● **Exercise**
Give back every entry in full, exactly as it reads.

[Stored items]
=== Section Start ===

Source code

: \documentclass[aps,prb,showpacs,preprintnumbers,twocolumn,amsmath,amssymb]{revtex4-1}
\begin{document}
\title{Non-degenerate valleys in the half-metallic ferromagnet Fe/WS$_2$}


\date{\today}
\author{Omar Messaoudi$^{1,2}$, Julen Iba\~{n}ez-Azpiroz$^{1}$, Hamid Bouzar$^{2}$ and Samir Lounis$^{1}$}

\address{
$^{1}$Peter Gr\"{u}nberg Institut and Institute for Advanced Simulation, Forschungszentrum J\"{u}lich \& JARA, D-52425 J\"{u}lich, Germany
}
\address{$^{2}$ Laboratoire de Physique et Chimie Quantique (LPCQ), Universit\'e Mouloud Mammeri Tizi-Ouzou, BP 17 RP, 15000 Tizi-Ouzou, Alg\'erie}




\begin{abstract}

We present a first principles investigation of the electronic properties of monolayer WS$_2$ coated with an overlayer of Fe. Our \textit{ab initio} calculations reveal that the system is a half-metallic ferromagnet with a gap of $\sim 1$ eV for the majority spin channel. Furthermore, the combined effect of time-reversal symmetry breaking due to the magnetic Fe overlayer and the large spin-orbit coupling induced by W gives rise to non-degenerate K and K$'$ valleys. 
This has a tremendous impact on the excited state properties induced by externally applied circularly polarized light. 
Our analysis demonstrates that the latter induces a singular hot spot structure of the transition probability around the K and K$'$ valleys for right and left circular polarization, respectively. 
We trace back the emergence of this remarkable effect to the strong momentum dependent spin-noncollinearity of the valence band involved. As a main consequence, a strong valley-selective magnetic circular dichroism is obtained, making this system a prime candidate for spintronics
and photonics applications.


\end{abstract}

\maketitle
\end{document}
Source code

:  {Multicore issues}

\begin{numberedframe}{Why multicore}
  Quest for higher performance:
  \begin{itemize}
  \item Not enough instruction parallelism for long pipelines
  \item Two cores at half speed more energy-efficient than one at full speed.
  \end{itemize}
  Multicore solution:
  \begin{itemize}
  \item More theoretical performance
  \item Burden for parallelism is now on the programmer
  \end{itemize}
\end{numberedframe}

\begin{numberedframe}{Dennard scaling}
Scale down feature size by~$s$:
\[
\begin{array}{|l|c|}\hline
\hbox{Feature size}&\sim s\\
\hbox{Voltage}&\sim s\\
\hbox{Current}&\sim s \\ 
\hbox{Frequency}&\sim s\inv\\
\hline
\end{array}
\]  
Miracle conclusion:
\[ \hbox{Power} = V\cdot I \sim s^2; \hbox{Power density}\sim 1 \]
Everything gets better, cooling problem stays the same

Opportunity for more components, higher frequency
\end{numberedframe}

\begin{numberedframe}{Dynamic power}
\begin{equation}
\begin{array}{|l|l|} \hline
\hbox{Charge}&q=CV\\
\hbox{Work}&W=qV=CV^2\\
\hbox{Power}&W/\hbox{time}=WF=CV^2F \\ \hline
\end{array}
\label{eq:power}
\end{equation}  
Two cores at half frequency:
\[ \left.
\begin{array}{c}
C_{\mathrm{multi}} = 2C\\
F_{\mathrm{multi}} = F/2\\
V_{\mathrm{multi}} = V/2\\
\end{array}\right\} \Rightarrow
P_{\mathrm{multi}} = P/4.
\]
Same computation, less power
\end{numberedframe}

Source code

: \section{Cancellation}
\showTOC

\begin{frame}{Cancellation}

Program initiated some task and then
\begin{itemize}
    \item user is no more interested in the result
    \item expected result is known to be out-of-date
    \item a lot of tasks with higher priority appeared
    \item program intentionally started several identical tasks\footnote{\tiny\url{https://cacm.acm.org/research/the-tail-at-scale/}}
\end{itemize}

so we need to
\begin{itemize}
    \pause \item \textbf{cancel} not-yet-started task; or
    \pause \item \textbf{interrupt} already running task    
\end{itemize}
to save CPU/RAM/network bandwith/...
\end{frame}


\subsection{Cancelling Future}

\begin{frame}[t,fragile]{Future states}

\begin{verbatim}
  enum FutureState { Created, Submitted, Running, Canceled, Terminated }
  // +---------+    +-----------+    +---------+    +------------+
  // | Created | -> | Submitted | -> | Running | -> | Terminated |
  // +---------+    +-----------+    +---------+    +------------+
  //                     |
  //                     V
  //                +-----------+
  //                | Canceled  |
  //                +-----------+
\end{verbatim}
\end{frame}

=== Section End ===

● **Exercise answer**
Source code

: \documentclass[aps,prb,showpacs,preprintnumbers,twocolumn,amsmath,amssymb]{revtex4-1}
\begin{document}
\title{Non-degenerate valleys in the half-metallic ferromagnet Fe/WS$_2$}


\date{\today}
\author{Omar Messaoudi$^{1,2}$, Julen Iba\~{n}ez-Azpiroz$^{1}$, Hamid Bouzar$^{2}$ and Samir Lounis$^{1}$}

\address{
$^{1}$Peter Gr\"{u}nberg Institut and Institute for Advanced Simulation, Forschungszentrum J\"{u}lich \& JARA, D-52425 J\"{u}lich, Germany
}
\address{$^{2}$ Laboratoire de Physique et Chimie Quantique (LPCQ), Universit\'e Mouloud Mammeri Tizi-Ouzou, BP 17 RP, 15000 Tizi-Ouzou, Alg\'erie}




\begin{abstract}

We present a first principles investigation of the electronic properties of monolayer WS$_2$ coated with an overlayer of Fe. Our \textit{ab initio} calculations reveal that the system is a half-metallic ferromagnet with a gap of $\sim 1$ eV for the majority spin channel. Furthermore, the combined effect of time-reversal symmetry breaking due to the magnetic Fe overlayer and the large spin-orbit coupling induced by W gives rise to non-degenerate K and K$'$ valleys. 
This has a tremendous impact on the excited state properties induced by externally applied circularly polarized light. 
Our analysis demonstrates that the latter induces a singular hot spot structure of the transition probability around the K and K$'$ valleys for right and left circular polarization, respectively. 
We trace back the emergence of this remarkable effect to the strong momentum dependent spin-noncollinearity of the valence band involved. As a main consequence, a strong valley-selective magnetic circular dichroism is obtained, making this system a prime candidate for spintronics
and photonics applications.


\end{abstract}

\maketitle
\end{document}
Source code

:  {Multicore issues}

\begin{numberedframe}{Why multicore}
  Quest for higher performance:
  \begin{itemize}
  \item Not enough instruction parallelism for long pipelines
  \item Two cores at half speed more energy-efficient than one at full speed.
  \end{itemize}
  Multicore solution:
  \begin{itemize}
  \item More theoretical performance
  \item Burden for parallelism is now on the programmer
  \end{itemize}
\end{numberedframe}

\begin{numberedframe}{Dennard scaling}
Scale down feature size by~$s$:
\[
\begin{array}{|l|c|}\hline
\hbox{Feature size}&\sim s\\
\hbox{Voltage}&\sim s\\
\hbox{Current}&\sim s \\ 
\hbox{Frequency}&\sim s\inv\\
\hline
\end{array}
\]  
Miracle conclusion:
\[ \hbox{Power} = V\cdot I \sim s^2; \hbox{Power density}\sim 1 \]
Everything gets better, cooling problem stays the same

Opportunity for more components, higher frequency
\end{numberedframe}

\begin{numberedframe}{Dynamic power}
\begin{equation}
\begin{array}{|l|l|} \hline
\hbox{Charge}&q=CV\\
\hbox{Work}&W=qV=CV^2\\
\hbox{Power}&W/\hbox{time}=WF=CV^2F \\ \hline
\end{array}
\label{eq:power}
\end{equation}  
Two cores at half frequency:
\[ \left.
\begin{array}{c}
C_{\mathrm{multi}} = 2C\\
F_{\mathrm{multi}} = F/2\\
V_{\mathrm{multi}} = V/2\\
\end{array}\right\} \Rightarrow
P_{\mathrm{multi}} = P/4.
\]
Same computation, less power
\end{numberedframe}

Source code

: \section{Cancellation}
\showTOC

\begin{frame}{Cancellation}

Program initiated some task and then
\begin{itemize}
    \item user is no more interested in the result
    \item expected result is known to be out-of-date
    \item a lot of tasks with higher priority appeared
    \item program intentionally started several identical tasks\footnote{\tiny\url{https://cacm.acm.org/research/the-tail-at-scale/}}
\end{itemize}

so we need to
\begin{itemize}
    \pause \item \textbf{cancel} not-yet-started task; or
    \pause \item \textbf{interrupt} already running task    
\end{itemize}
to save CPU/RAM/network bandwith/...
\end{frame}


\subsection{Cancelling Future}

\begin{frame}[t,fragile]{Future states}

\begin{verbatim}
  enum FutureState { Created, Submitted, Running, Canceled, Terminated }
  // +---------+    +-----------+    +---------+    +------------+
  // | Created | -> | Submitted | -> | Running | -> | Terminated |
  // +---------+    +-----------+    +---------+    +------------+
  //                     |
  //                     V
  //                +-----------+
  //                | Canceled  |
  //                +-----------+
\end{verbatim}
\end{frame}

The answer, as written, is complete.